Entries provided:
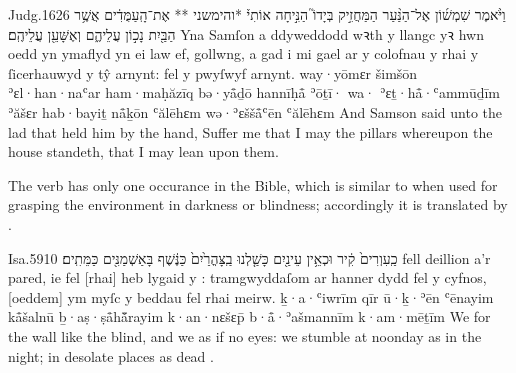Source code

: \begin{example}{Judg.}{16}{26}{}{}
	\quoling
	{וַיֹּ֨אמֶר שִׁמְשׁ֜וֹן אֶל־הַנַּ֨עַר הַמַּחֲזִ֣יק בְּיָדוֹ֮ הַנִּ֣יחָה אוֹתִי֒ *והימשני ** אֶת־הָֽעַמֻּדִ֔ים אֲשֶׁ֥ר הַבַּ֖יִת נָכ֣וֹן עֲלֵיהֶ֑ם וְאֶשָּׁעֵ֖ן עֲלֵיהֶֽם׃}
	{Yna Samſon a ddyweddodd wꝛth y llangc yꝛ hwn oedd yn ymaflyd yn ei law ef, gollwng, a gad i mi gael  ar y colofnau y rhai y ſicerhauwyd y tŷ arnynt: fel y pwyſwyf arnynt.}
	{way·yōmɛr šimšōn ʾɛl·han·naʿar ham·maḥăzīq bə·yå̄ḏō hannīḥå̄ ʾōṯī· wa· ʾɛṯ·hå̄·ʿammūḏīm ʾăšɛr hab·bayiṯ nå̄ḵōn ʿălēhɛm wə·ʾɛššå̄ʿēn ʿălēhɛm}
	{And Samson said unto the lad that held him by the hand, Suffer me that I may  the pillars whereupon the house standeth, that I may lean upon them.}
\end{example}




\begin{paper}
	The verb  has only one occurance in the Bible, which is similar to  when used for grasping the environment in darkness or blindness; accordingly it is translated by .
\end{paper}

\begin{example}{Isa.}{59}{10}{}{}
	\quoling
	{ כַֽעִוְרִים֙ קִ֔יר וּכְאֵ֥ין עֵינַ֖יִם  כָּשַׁ֤לְנוּ בַֽצָּהֳרַ֙יִם֙ כַּנֶּ֔שֶׁף בָּאַשְׁמַנִּ֖ים כַּמֵּתִֽים׃}
	{ fell deillion a’r pared, ie fel [rhai] heb lygaid y  : tramgwyddaſom ar hanner dydd fel y cyfnos, [oeddem] ym myſc y beddau fel rhai meirw.}
	{ ḵ·a·ʿiwrīm qīr ū·ḵ·ʾēn ʿēnayim  kå̄šalnū ḇ·aṣ·ṣå̄hå̄̆rayim k·an·nɛšɛp̄ b·å̄·ʾašmannīm k·am·mēṯīm}
	{We  for the wall like the blind, and we  as if  no eyes: we stumble at noonday as in the night;  in desolate places as dead .}
\end{example}
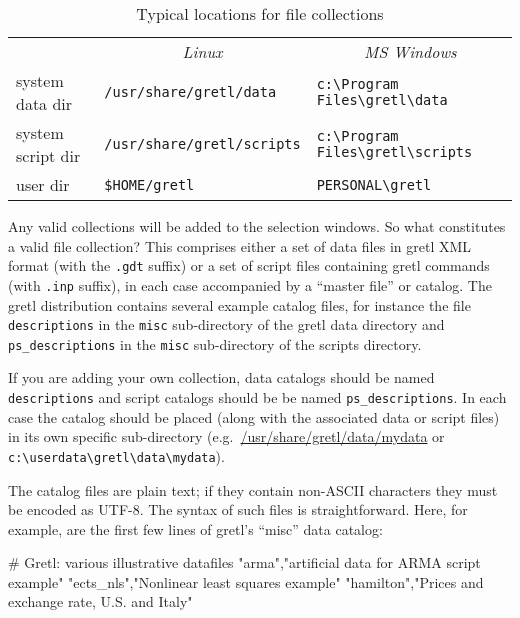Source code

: \begin{table}[htbp]
  \begin{center}
    \begin{tabular}{lll}
      & \multicolumn{1}{c}{\textit{Linux}} & 
      \multicolumn{1}{c}{\textit{MS Windows}} \\
        system data dir & 
        {\small \verb+/usr/share/gretl/data+} &
        {\small \verb+c:\Program Files\gretl\data+} \\
        system script dir & 
        {\small \verb+/usr/share/gretl/scripts+} &
        {\small \verb+c:\Program Files\gretl\scripts+} \\
        user dir & 
        {\small \verb+$HOME/gretl+} &
        {\small \verb+PERSONAL\gretl+}\\
  \end{tabular}
 \end{center}
 \caption{Typical locations for file collections}
 \label{tab-colls}
\end{table}

Any valid collections will be added to the selection windows. So what
constitutes a valid file collection?  This comprises either a set of
data files in gretl XML format (with the \verb+.gdt+ suffix) or
a set of script files containing gretl commands (with \verb+.inp+
suffix), in each case accompanied by a ``master file'' or catalog.
The gretl distribution contains several example catalog files,
for instance the file \verb+descriptions+ in the \verb+misc+
sub-directory of the gretl data directory and
\verb+ps_descriptions+ in the \verb+misc+ sub-directory of the scripts
directory.

If you are adding your own collection, data catalogs should be named
\verb+descriptions+ and script catalogs should be be named
\verb+ps_descriptions+.  In each case the catalog should be placed
(along with the associated data or script files) in its own specific
sub-directory (e.g.\ \url{/usr/share/gretl/data/mydata} or
\verb+c:\userdata\gretl\data\mydata+).

The catalog files are plain text; if they contain non-ASCII characters
they must be encoded as UTF-8. The syntax of such files is
straightforward.  Here, for example, are the first few lines of
gretl's ``misc'' data catalog:

\begin{code}
# Gretl: various illustrative datafiles
"arma","artificial data for ARMA script example"
"ects_nls","Nonlinear least squares example"
"hamilton","Prices and exchange rate, U.S. and Italy"
\end{code}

Exercise: Lines with the word "small" in them should be copied from the preceding records.

Solution to this problem:
        {\small \verb+/usr/share/gretl/data+} &
        {\small \verb+c:\Program Files\gretl\data+} \\
        {\small \verb+/usr/share/gretl/scripts+} &
        {\small \verb+c:\Program Files\gretl\scripts+} \\
        {\small \verb+$HOME/gretl+} &
        {\small \verb+PERSONAL\gretl+}\\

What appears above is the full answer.